This point in my marriage was probably the most difficult time we've ever had.  We had some really angry debates.  John argued that the position at Los Alamos was in the U.S. which we knew, so that was great.  The salary was better and it was going to be really good for his career.  I argued that if we took the positions in Germany, we could travel around Europe together.  And working in a world-class research institute was going to be better for both our careers.  They were going to see how good he was.  Plus, I didn’t want to be expected to follow my husband. 

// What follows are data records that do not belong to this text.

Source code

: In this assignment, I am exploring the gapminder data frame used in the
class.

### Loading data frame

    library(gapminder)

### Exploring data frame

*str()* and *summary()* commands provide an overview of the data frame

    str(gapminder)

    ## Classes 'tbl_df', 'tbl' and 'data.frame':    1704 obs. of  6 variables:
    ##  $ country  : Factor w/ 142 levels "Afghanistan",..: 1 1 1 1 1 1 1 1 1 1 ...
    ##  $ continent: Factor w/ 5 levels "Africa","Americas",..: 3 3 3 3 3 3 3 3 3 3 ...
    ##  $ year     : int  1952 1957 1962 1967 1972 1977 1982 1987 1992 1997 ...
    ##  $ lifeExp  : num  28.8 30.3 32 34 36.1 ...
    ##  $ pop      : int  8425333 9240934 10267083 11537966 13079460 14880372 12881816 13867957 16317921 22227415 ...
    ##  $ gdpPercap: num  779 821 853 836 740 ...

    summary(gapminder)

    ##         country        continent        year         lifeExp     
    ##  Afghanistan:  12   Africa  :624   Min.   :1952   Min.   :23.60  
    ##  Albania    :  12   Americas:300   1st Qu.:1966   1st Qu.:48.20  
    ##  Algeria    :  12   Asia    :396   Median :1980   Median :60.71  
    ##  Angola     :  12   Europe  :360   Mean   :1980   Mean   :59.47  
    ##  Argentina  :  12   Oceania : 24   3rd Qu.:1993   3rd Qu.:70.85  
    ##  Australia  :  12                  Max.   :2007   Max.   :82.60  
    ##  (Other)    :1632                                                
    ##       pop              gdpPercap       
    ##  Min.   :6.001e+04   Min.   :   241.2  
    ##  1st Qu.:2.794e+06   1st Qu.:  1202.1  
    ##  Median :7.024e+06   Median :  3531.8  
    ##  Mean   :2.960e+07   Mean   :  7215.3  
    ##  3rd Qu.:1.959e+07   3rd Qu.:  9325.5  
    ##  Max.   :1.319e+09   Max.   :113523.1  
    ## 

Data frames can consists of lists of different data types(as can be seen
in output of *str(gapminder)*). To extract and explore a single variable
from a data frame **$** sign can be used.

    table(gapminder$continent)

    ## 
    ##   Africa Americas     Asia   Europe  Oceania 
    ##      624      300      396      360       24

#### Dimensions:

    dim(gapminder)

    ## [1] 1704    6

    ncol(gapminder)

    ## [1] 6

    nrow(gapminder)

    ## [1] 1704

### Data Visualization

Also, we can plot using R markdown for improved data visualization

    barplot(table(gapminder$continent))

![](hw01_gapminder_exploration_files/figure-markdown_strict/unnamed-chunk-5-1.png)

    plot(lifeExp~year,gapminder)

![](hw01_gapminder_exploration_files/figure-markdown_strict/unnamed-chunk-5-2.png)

We had some really bitter debates and in the middle of one of our fights, John turned to me and he just yelled, “You know I’m going with you to Germany!” 

Until that moment, I didn’t actually know.  We had been seriously debating living on separate continents and separate time zones.  That moment, it changed our marriage for me. 

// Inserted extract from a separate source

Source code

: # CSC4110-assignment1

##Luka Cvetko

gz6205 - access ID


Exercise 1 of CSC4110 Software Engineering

Six months later, we arrived in Berlin with nothing but our suitcases and we met with our research advisers.  That first day in Germany, we found out that we had both been awarded Alexander von Humboldt Fellowships and that we would be fully funded for the next two years to do research in Germany. 

We got to travel all over Europe during that time.  It was pretty isolating sometimes to be living in a country where we didn’t speak the language and we weren’t familiar with the culture.  Actually, I didn’t speak the language.  John had taken four years of German in high school and a couple of years in college.  He taught me how to count to ten and say please and thank you, bitte and danke, before we left.  Then, when we got to Germany, he spent hours with me once I started my German language classes helping me practice speaking German.  He was my tandem partner. 

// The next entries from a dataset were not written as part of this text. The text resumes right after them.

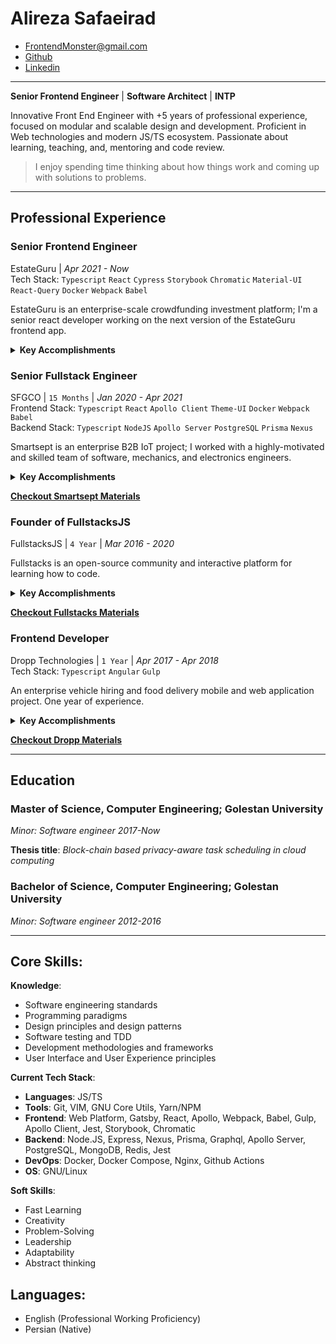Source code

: <!-- omit in toc -->
# Alireza Safaeirad
* FrontendMonster@gmail.com
* [Github](https://github.com/frontendmonster)
* [Linkedin](https://www.linkedin.com/in/alireza-safaierad)

---

**Senior Frontend Engineer** | **Software Architect** | **INTP**

Innovative Front End Engineer with +5 years of professional experience, focused on modular and scalable design and development. Proficient in Web technologies and modern JS/TS ecosystem. Passionate about learning, teaching, and, mentoring and code review.

> I enjoy spending time thinking about how things work and coming up with solutions to problems.

---

## Professional Experience

### Senior Frontend Engineer
EstateGuru | _Apr 2021 - Now_\
Tech Stack: `Typescript` `React` `Cypress` `Storybook` `Chromatic` `Material-UI` `React-Query` `Docker` `Webpack` `Babel`

EstateGuru is an enterprise-scale crowdfunding investment platform; I'm a senior react developer working on the next version of the EstateGuru frontend app.

<details>
  <summary><b>Key Accomplishments</b></summary>

* Performed source code migration to [Typescript](https://www.typescriptlang.org/play) language for type-safety.
* Created UI review flow with [Storybook](https://storybook.js.org/) and [Chromatic](https://www.chromatic.com/).
* Integrated [Veriff](https://www.veriff.com/) and [Onfido](https://onfido.com/) for real identity verification.
* Implemented multiple Authentication flow (local, Google Auth code flow, Facebook Manual flow, MobileID, SmartID).
* Scale project by migrating from [CRA](https://create-react-app.dev/) to [Nx workspace](http://nx.dev/). 
* Integrated [Nordigen](https://nordigen.com/) banking platform.
</details>

### Senior Fullstack Engineer
SFGCO | `15 Months` | _Jan 2020 - Apr 2021_\
Frontend Stack: `Typescript` `React` `Apollo Client` `Theme-UI` `Docker` `Webpack` `Babel` \
Backend Stack: `Typescript` `NodeJS` `Apollo Server` `PostgreSQL` `Prisma` `Nexus` 

Smartsept is an enterprise B2B IoT project; I worked with a highly-motivated and skilled team of software, mechanics, and electronics engineers.

<details>
  <summary><b>Key Accomplishments</b></summary>

* Performed as a technical lead, designing and defining processes for other developers, also code reviews and production releases.
* Designed and Implemented a real-time monitoring/administration web application.
* Achieved end-to-end type-safety with `typescript`, `graphql`, `typegen`, and `prisma`.
* Created a fully dockerized development and production environment.
* Successfully installed a Linux server and virtualized environments using `docker-compose` and cloud infrastructure.
* Defined agile git branch strategy and workflow.
* Planed epics and user-stories for agile development.
* Implemented Robert C. Martin's clean architecture to separate business logic and infrastructure on the server-side.
* Achieve +120% memory efficiency on low-end devices by changing the serializing format.
* Ensured data/event transform reliability between low-end devices and cloud services on connection failure by introducing a multi-queue algorithm.
* Designed the smartsept design system, illustrations, and logo.
</details>

**[Checkout Smartsept Materials](./projects/smartsept.md)**

### Founder of FullstacksJS
FullstacksJS | `4 Year` | _Mar 2016 - 2020_ 

Fullstacks is an open-source community and interactive platform for learning how to code.

<details>
  <summary><b>Key Accomplishments</b></summary>

* Designed and Developed layered architecture.
* Implemented data layer API based on the `mongoose`.
* Developed token-based authorization for `REST` and `GraphQL` API.
* Applied agile test practices for test-driven development.
* Applied `Webpack HMR` on the server-side.
* Implemented both REST and GraphQL API on the same data layer.
* Migrated from Redux/Saga to Apollo client for remote data handling.
* Created a fully dockerized development and production environment.
* Designed the fullstacks design system, illustrations, and logo.
</details>

**[Checkout Fullstacks Materials](./projects/fullstacks-app.md)**

### Frontend Developer
Dropp Technologies | `1 Year` | _Apr 2017 - Apr 2018_ \
Tech Stack: `Typescript` `Angular` `Gulp`

An enterprise vehicle hiring and food delivery mobile and web application project. One year of experience.

<details>
  <summary><b>Key Accomplishments</b></summary>

* Provides and drives technical improvements for the frontend.
* Provide superior mentoring to frontend developers.
* Performed as a technical lead for the frontend team, code reviews, and production releases.
* Designed and developed the Dropp admin panel and landing page by Angular framework.
* Designed the dropp Mobile and application UI, illustrations.
</details>

**[Checkout Dropp Materials](./projects/dropp.md)**

---

## Education

### Master of Science, Computer Engineering; Golestan University
*Minor: Software engineer 2017-Now*

**Thesis title**: *Block-chain based privacy-aware task scheduling in cloud computing*

### Bachelor of Science, Computer Engineering; Golestan University
*Minor: Software engineer 2012-2016*

---

## Core Skills:

**Knowledge**:
* Software engineering standards
* Programming paradigms
* Design principles and design patterns
* Software testing and TDD
* Development methodologies and frameworks
* User Interface and User Experience principles

**Current Tech Stack**:
* **Languages**: JS/TS
* **Tools**: Git, VIM, GNU Core Utils, Yarn/NPM
* **Frontend**: Web Platform, Gatsby, React, Apollo, Webpack, Babel, Gulp, Apollo Client, Jest, Storybook, Chromatic
* **Backend**: Node.JS, Express, Nexus, Prisma, Graphql, Apollo Server, PostgreSQL, MongoDB, Redis, Jest
* **DevOps**: Docker, Docker Compose, Nginx, Github Actions
* **OS**: GNU/Linux

**Soft Skills**:
* Fast Learning
* Creativity
* Problem-Solving
* Leadership
* Adaptability
* Abstract thinking

## Languages:
* English (Professional Working Proficiency)
* Persian (Native)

Because it was kind of isolating to live in that country, it was actually really intimate for us.  It kind of brought us closer together and it was right at the beginning of our marriage.  I wouldn’t trade that time in Germany for anything.  Which is why, two years later, I followed him to Atlanta when he got a tenure track position at Clayton State.  I took a second postdoc at Georgia Tech and then a couple of years later I went on the job market.  I had multiple offers, but one of them was a tenure track position at Kennesaw State, which seemed too good to be true. 

We did it!  We found a solution to the two-body problem. 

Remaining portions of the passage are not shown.